Conséquences pour le travail syndical

En matière de travail syndical, l'internationalisation toujours plus marquée des chaînes de production, mais aussi des entreprises disposant de succursales dans différents pays, représente un défi. En effet, contrairement aux entreprises, plus flexibles, les syndicats sont liés à leur lieu d'implantation. À titre d'exemple, si les entreprises estiment que la protection contre le licenciement ou le niveau des salaires est trop élevé, elles peuvent menacer de délocaliser leur site de production dans un autre pays. Cette mobilité a modifié le rapport de force en faveur des employeurs.

Idéaux partagés – objectifs différents

Une approche possible contre une telle fuite à l'étranger serait d'introduire des normes internationales dans la loi sur le travail ou des conventions collectives de travail applicables au niveau international. Ces mesures seraient néanmoins difficiles à mettre en oeuvre. Johann Tscherrig, directeur de Syna, le souligne: «Les syndicats représentent les intérêts des travailleurs et des travailleuses dans leur région d'activité. Pour nous, il s'agit de défendre les intérêts des personnes qui travaillent en Suisse.
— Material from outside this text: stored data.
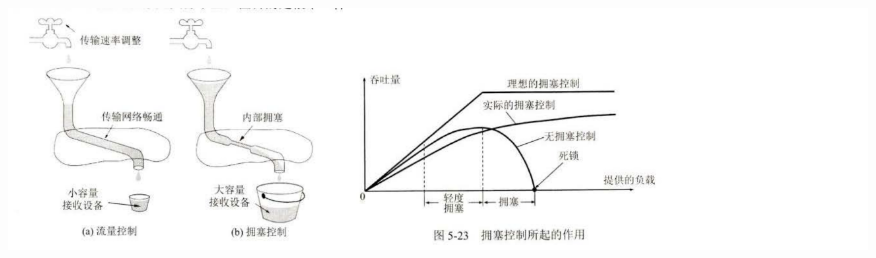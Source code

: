 <img src="./img/截屏2023-11-15 22.15.53.png" alt="截屏2023-11-15 22.15.53" style="zoom:33%;" /><img src="./img/截屏2023-11-15 22.17.12.png" alt="截屏2023-11-15 22.17.12" style="zoom:33%;" />
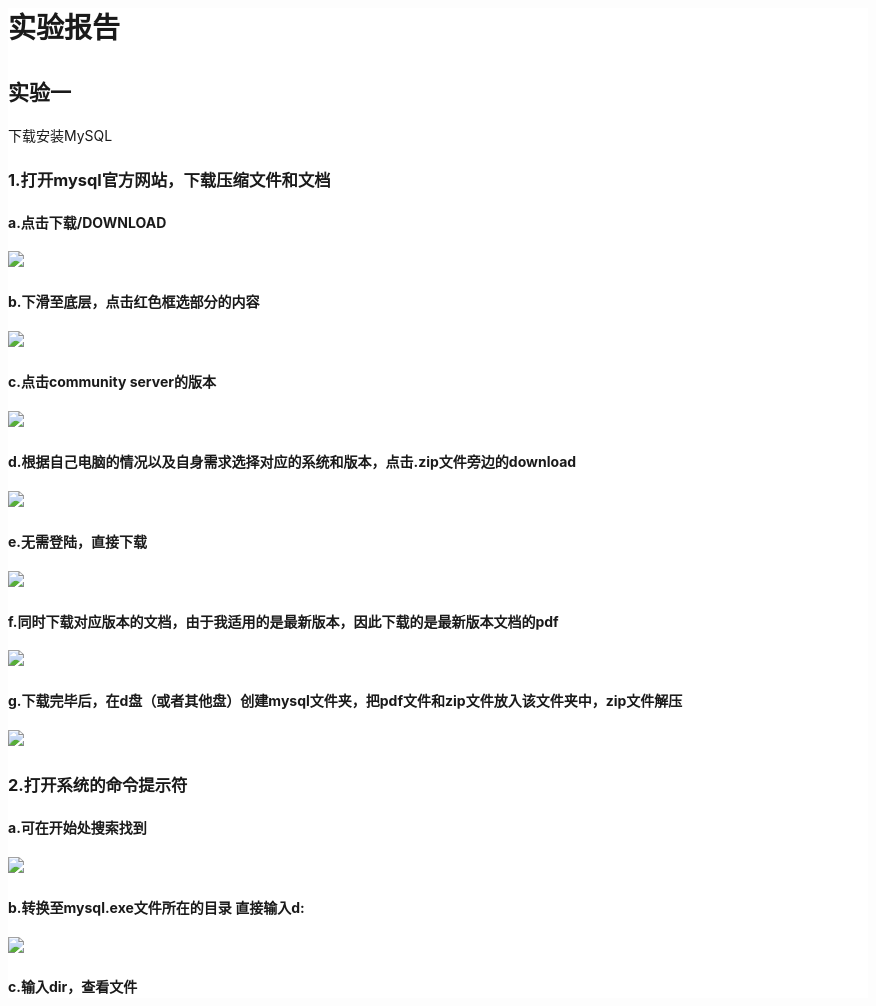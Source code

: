 # 实验报告

## 实验一

下载安装MySQL

### 1.打开mysql官方网站，下载压缩文件和文档

#### a.点击下载/DOWNLOAD

![](./img/{5C911505-DE46-46AD-8558-43039D6D81D6}.png)

#### b.下滑至底层，点击红色框选部分的内容

![](./img/1727490926961.png)

#### c.点击community server的版本

![](./img/1727490894239.png)

#### d.根据自己电脑的情况以及自身需求选择对应的系统和版本，点击.zip文件旁边的download

![](./img/下载版本.png)

#### e.无需登陆，直接下载

![](./img/1727491295370.png)

#### f.同时下载对应版本的文档，由于我适用的是最新版本，因此下载的是最新版本文档的pdf

![](./img/document.png)

#### g.下载完毕后，在d盘（或者其他盘）创建mysql文件夹，把pdf文件和zip文件放入该文件夹中，zip文件解压

![](./img/移入同一文件夹.png)

### 2.打开系统的命令提示符

#### a.可在开始处搜索找到

![](./img/1727491667095.png)

#### b.转换至mysql.exe文件所在的目录 直接输入d:

![](./img/mysql-1.png)

#### c.输入dir，查看文件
Il est dans notre intérêt, ainsi que dans celui de nos membres, que les entreprises et donc les emplois restent dans le pays et que de nouveaux emplois y soient créés». Les syndicats se trouvent donc en terrain glissant: dans quelle mesure est-il possible de défendre les droits des travailleurs sans affaiblir la compétitivité du pays ou de la région? «Ce compromis est déjà parfois difficile à trouver au niveau national. Il est donc aisé d'imaginer à quel point il est difficile de trouver un dénominateur commun entre un syndicat suisse et un syndicat roumain, par exemple. Ce compromis est particulièrement difficile pour les syndicats des régions moins développées, qui dépendent fortement de la croissance économique», résume Johann Tscherrig. Il n'est donc pas étonnant qu'au niveau européen, la force politique de la Confédération européenne des syndicats soit moindre comparée avec l'influence des fédérations membres au niveau national.

Par conséquent, les syndicats exercent une influence sur l'aménagement des conditions de travail principalement par le biais de la politique nationale. La négociation des accords bilatéraux avec l'UE constitue un bon exemple. «Nous avons suffisamment d'envergure pour lancer des référendums et c'est souvent par ce levier que nous parvenons à obtenir des concessions en faveur des travailleurs et travailleuses de Suisse. Lors des négociations sur les Bilatérales II, nous avons pu imposer des lignes directrices importantes sur la protection des salaires. Nous sommes conscients de l'importance d'entretenir de bonnes relations avec l'UE, mais cette fois encore, nous exprimerons clairement nos exigences», déclare Johann Tscherrig, combatif. En effet, même si la mondialisation a modifié l'équilibre des pouvoirs entre les entreprises et les syndicats, ces derniers restent des partenaires de négociation influents.